Date: April 2020
Location: 16 states
Financing: $775 million, $200 million PNC hold
Financing type: Syndicated term loan
Scope: 36 office buildings primarily leased to the U.S. General Service Administration
Closing a $775 million syndicated term loan with 25 co-borrowers to recapitalize a portfolio of 36 office buildings across 16 states would be an impressive accomplishment in normal times. PNC Real Estate’s deal with the NGP Group closed in April 2020, just as the coronavirus pandemic was heating up but after stay at home orders were implemented around the world. The transaction included solutions from PNC teams comprising experts in syndications, capital markets, derivatives, valuations and loan administration.
NGP has been a leading real estate investment group for more than 20 years primarily focused on acquiring, owning and managing U.S. government-owned real estate. The portfolio consists of 78 buildings in 26 states representing more than $2.2 billion in value.

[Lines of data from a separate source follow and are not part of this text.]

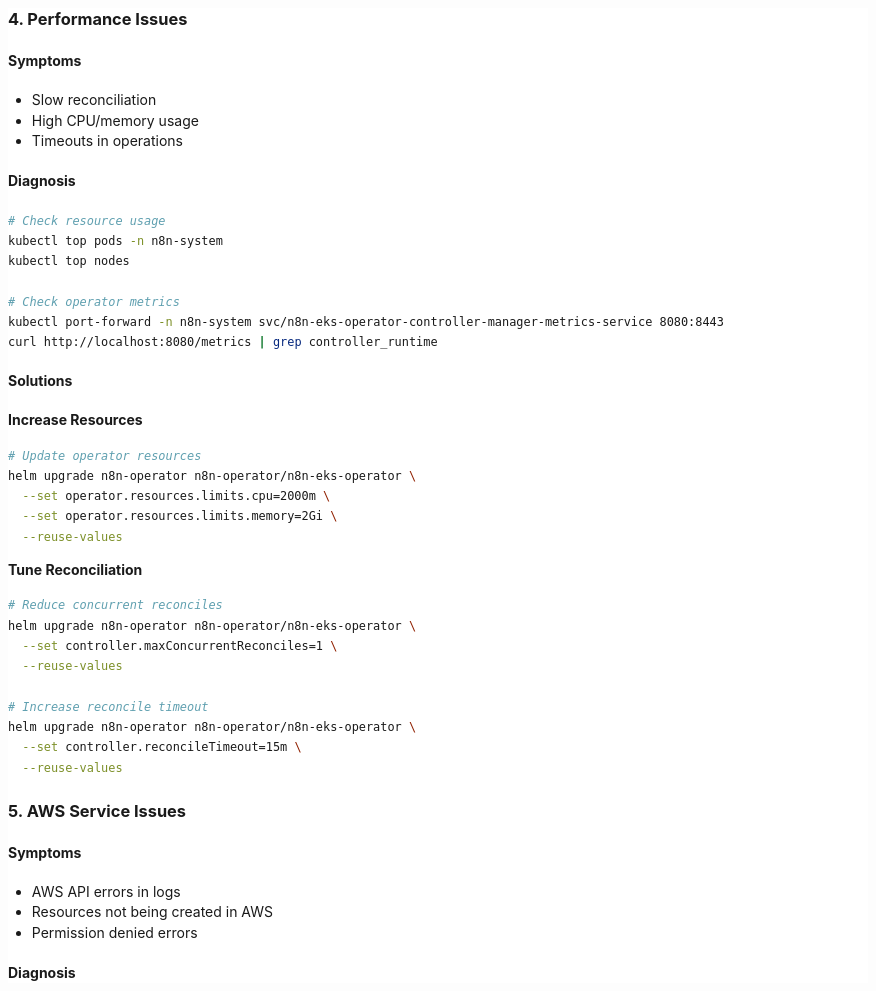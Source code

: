 ### 4. Performance Issues

#### Symptoms
- Slow reconciliation
- High CPU/memory usage
- Timeouts in operations

#### Diagnosis

```bash
# Check resource usage
kubectl top pods -n n8n-system
kubectl top nodes

# Check operator metrics
kubectl port-forward -n n8n-system svc/n8n-eks-operator-controller-manager-metrics-service 8080:8443
curl http://localhost:8080/metrics | grep controller_runtime
```

#### Solutions

**Increase Resources**
```bash
# Update operator resources
helm upgrade n8n-operator n8n-operator/n8n-eks-operator \
  --set operator.resources.limits.cpu=2000m \
  --set operator.resources.limits.memory=2Gi \
  --reuse-values
```

**Tune Reconciliation**
```bash
# Reduce concurrent reconciles
helm upgrade n8n-operator n8n-operator/n8n-eks-operator \
  --set controller.maxConcurrentReconciles=1 \
  --reuse-values

# Increase reconcile timeout
helm upgrade n8n-operator n8n-operator/n8n-eks-operator \
  --set controller.reconcileTimeout=15m \
  --reuse-values
```

### 5. AWS Service Issues

#### Symptoms
- AWS API errors in logs
- Resources not being created in AWS
- Permission denied errors

#### Diagnosis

A major driver of the recapitalization was NGP’s desire to extend the duration of its financing and lock in favorable interest rates for its extensive portfolio.
Thanks to a 20-year relationship with NGP, PNC Real Estate had the opportunity to put a multi-bank deal in front of them.

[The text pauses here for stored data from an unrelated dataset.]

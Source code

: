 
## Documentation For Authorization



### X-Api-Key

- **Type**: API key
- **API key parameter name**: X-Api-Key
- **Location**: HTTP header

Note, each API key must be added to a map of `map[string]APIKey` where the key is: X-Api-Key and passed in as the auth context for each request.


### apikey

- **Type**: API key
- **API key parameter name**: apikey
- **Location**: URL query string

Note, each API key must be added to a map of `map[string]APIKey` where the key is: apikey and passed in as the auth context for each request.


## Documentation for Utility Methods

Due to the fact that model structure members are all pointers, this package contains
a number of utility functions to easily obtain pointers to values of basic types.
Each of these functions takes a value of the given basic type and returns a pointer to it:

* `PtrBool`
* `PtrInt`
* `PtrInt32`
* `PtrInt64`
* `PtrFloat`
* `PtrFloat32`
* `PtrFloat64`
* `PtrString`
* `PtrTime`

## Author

As the COVID-19 crisis began to take hold, many of the structural aspects of the deal required substantial changes. Renegotiating with partners, rethinking evaluations and resizing the loan were just a few of the challenges the team faced in order to meet a mid-April closing date.
As Joint Lead Arranger and Administrative Agent, PNC Real Estate worked closely with the participants to keep the transaction on track even as pressure mounted for the deal to be further restructured based on the volatility introduced into the markets by coronavirus.

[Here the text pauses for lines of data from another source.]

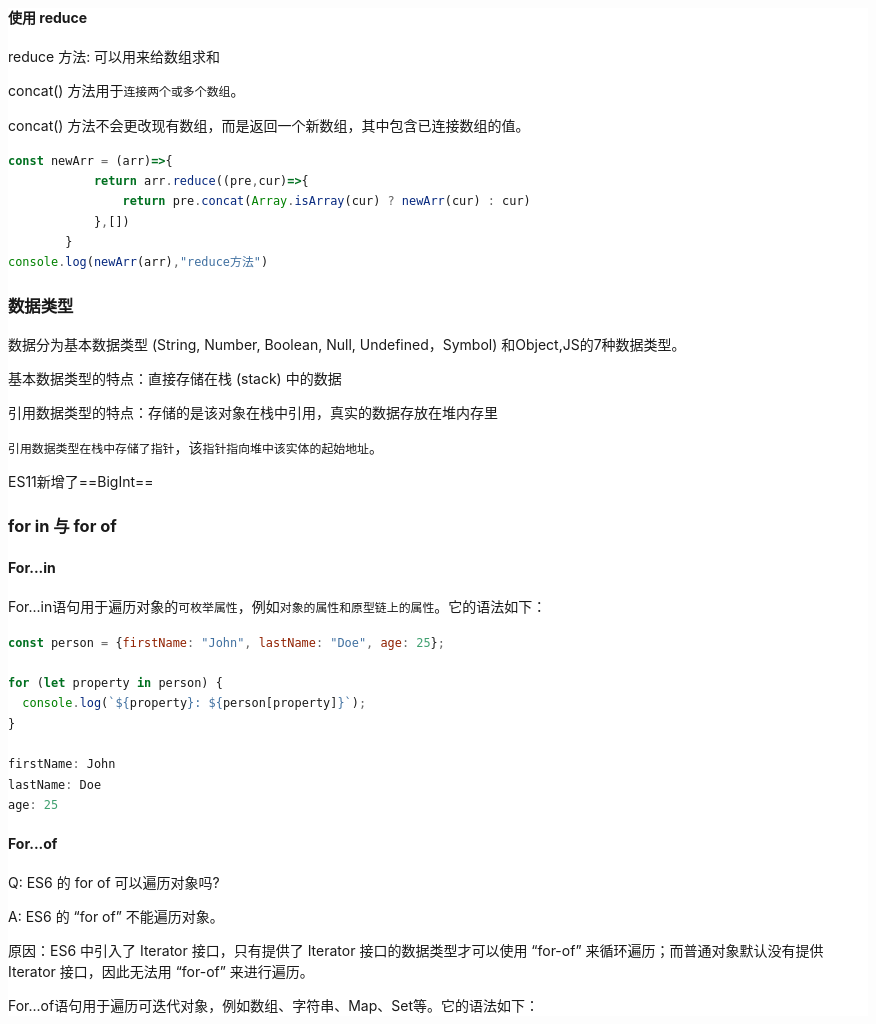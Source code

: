 #### 使用 reduce

reduce 方法: 可以用来给数组求和

concat() 方法用于`连接两个或多个数组`。

concat() 方法不会更改现有数组，而是返回一个新数组，其中包含已连接数组的值。

```javascript
const newArr = (arr)=>{
            return arr.reduce((pre,cur)=>{
                return pre.concat(Array.isArray(cur) ? newArr(cur) : cur)
            },[])
        }
console.log(newArr(arr),"reduce方法")
```

### 数据类型

数据分为基本数据类型 (String, Number, Boolean, Null, Undefined，Symbol) 和Object,JS的7种数据类型。

基本数据类型的特点：直接存储在栈 (stack) 中的数据

引用数据类型的特点：存储的是该对象在栈中引用，真实的数据存放在堆内存里

`引用数据类型在栈中存储了指针`，该`指针指向堆中该实体的起始地址`。

ES11新增了==BigInt==

### for in 与 for of

#### For...in

For...in语句用于遍历对象的`可枚举属性`，例如`对象的属性和原型链上的属性`。它的语法如下：

```javascript
const person = {firstName: "John", lastName: "Doe", age: 25};

for (let property in person) {
  console.log(`${property}: ${person[property]}`);
}

firstName: John
lastName: Doe
age: 25

```

#### For...of

Q: ES6 的 for of 可以遍历对象吗?

A: ES6 的 “for of” 不能遍历对象。

原因：ES6 中引入了 Iterator 接口，只有提供了 Iterator 接口的数据类型才可以使用 “for-of” 来循环遍历；而普通对象默认没有提供 Iterator 接口，因此无法用 “for-of” 来进行遍历。

For...of语句用于遍历可迭代对象，例如数组、字符串、Map、Set等。它的语法如下：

PNC held the majority of loans in the original portfolio with swaps with different durations in place for each loan. During the refinancing, those swaps had to be unwound. The derivatives team worked closely with NGP to find an appropriate replacement strategy for the portfolio. Along the way, calculations were updated frequently due to market volatility. From day to day, the difference in the rate that NGP could expect to lock in and the cost of unwinding the existing swaps varied significantly.
After months of collaboration, PNC Real Estate delivered the terms and interest rate protections the client needed to move forward with the deal.
In describing the process, David Kent, Managing Partner, NGP, said This transaction was a clear example of the benefits of a strong lender relationship, goodwill and trust built up over the years. PNC Real Estate kept the participants focused on the deal and resolved the tough issues that emerged in an unprecedented situation.